Within the gilded confines of our home, the shadows whispered secrets that mirrored the turmoil of my heart. Freddy, my confidant in forbidden desires, stood as both the embodiment of my affection and the source of my relentless internal conflict.
Oneday while at work after our usual lovemaking in the office , I asked Freddy so oneday if this comes out and we have to stand before the whole family and even the world at large what would be his reaction. He took me to fuck everybody , I should fuck em. This was unexpected and short but hey , it is what it is , we move.
Our clandestine rendezvous, shrouded in secrecy, were an oasis amidst the desert of societal expectations. In his embrace, I found fleeting moments of respite, a reprieve from the suffocating weight of societal norms.
Yet, as the tendrils of our affection wound tighter around my heart, guilt coiled itself around my conscience. Guilt not for the depth of my feelings, but for the chaos our clandestine love affair threatened to unleash upon our revered family.
My mum is a very religious woman and she doesn’t like the whole idea , infact she is against the whole thing that’s going on , but because she loves me , she tries to keep it on the low. My mum doesn’t like the fact that you having sex with your own brother when there are many men out there, what will people say , what will her family back in the village will say , what will the church say , this is a total abomination ..
The fear of discovery was a relentless specter, casting a pall over our moments of intimacy. The clandestine whispers of our affection echoed through the corridors, each fleeting encounter a delicate ballet on the tightrope of societal acceptance.
I, Asantewaa, grappled with the dichotomy of desires that waged war within me. The allure of our forbidden love, a beacon of warmth amidst societal constraints, collided with the relentless weight of societal condemnation.
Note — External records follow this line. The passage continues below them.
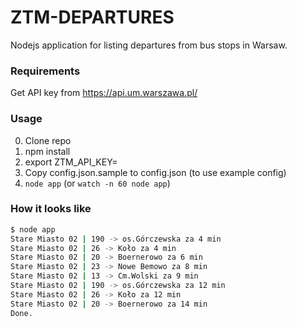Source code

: # ZTM-DEPARTURES

Nodejs application for listing departures from bus stops in Warsaw. 

### Requirements

Get API key from https://api.um.warszawa.pl/

### Usage

0. Clone repo
0. npm install
0. export ZTM_API_KEY=<VALUE>
0. Copy config.json.sample to config.json (to use example config)
0. `node app` (or `watch -n 60 node app`) 

### How it looks like

```bash
$ node app
Stare Miasto 02 | 190 -> os.Górczewska za 4 min
Stare Miasto 02 | 26 -> Koło za 4 min
Stare Miasto 02 | 20 -> Boernerowo za 6 min
Stare Miasto 02 | 23 -> Nowe Bemowo za 8 min
Stare Miasto 02 | 13 -> Cm.Wolski za 9 min
Stare Miasto 02 | 190 -> os.Górczewska za 12 min
Stare Miasto 02 | 26 -> Koło za 12 min
Stare Miasto 02 | 20 -> Boernerowo za 14 min
Done.
```
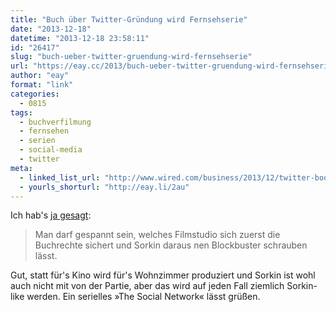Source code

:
 ```yaml
---
title: "Buch über Twitter-Gründung wird Fernsehserie"
date: "2013-12-18"
datetime: "2013-12-18 23:58:11"
id: "26417"
slug: "buch-ueber-twitter-gruendung-wird-fernsehserie"
url: "https://eay.cc/2013/buch-ueber-twitter-gruendung-wird-fernsehserie/"
author: "eay"
format: "link"
categories:
  - 0815
tags:
  - buchverfilmung
  - fernsehen
  - serien
  - social-media
  - twitter
meta:
  - linked_list_url: "http://www.wired.com/business/2013/12/twitter-book-to-television/"
  - yourls_shorturl: "http://eay.li/2au"
---
```


Ich hab's [ja gesagt](//eay.cc/2013/das-fuehrungschaos-von-twitter/):

> Man darf gespannt sein, welches Filmstudio sich zuerst die Buchrechte sichert und Sorkin daraus nen Blockbuster schrauben lässt.

Gut, statt für's Kino wird für's Wohnzimmer produziert und Sorkin ist wohl auch nicht mit von der Partie, aber das wird auf jeden Fall ziemlich Sorkin-like werden. Ein serielles »The Social Network« lässt grüßen.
As I chronicled our story, each word became a reflection of the shadows that danced within my soul. Desire and guilt painted an intricate mosaic of emotions, leaving me stranded in a tempest of conflicting sentiments.
It was a hot Saturday and we decided to visit Labadi Beach in accra , and we ended up meeting a church member who couldn’t believe his eyes , we were busy kissing in the sand , she was shocked and didn’t outer a word . but we didn’t care as we were in love , this events trigger my mind everyday and night. But hey I am fighting for love.
In the echoes of our clandestine love affair, I sought understanding and solace—a semblance of peace amidst the chaos that enveloped my heart.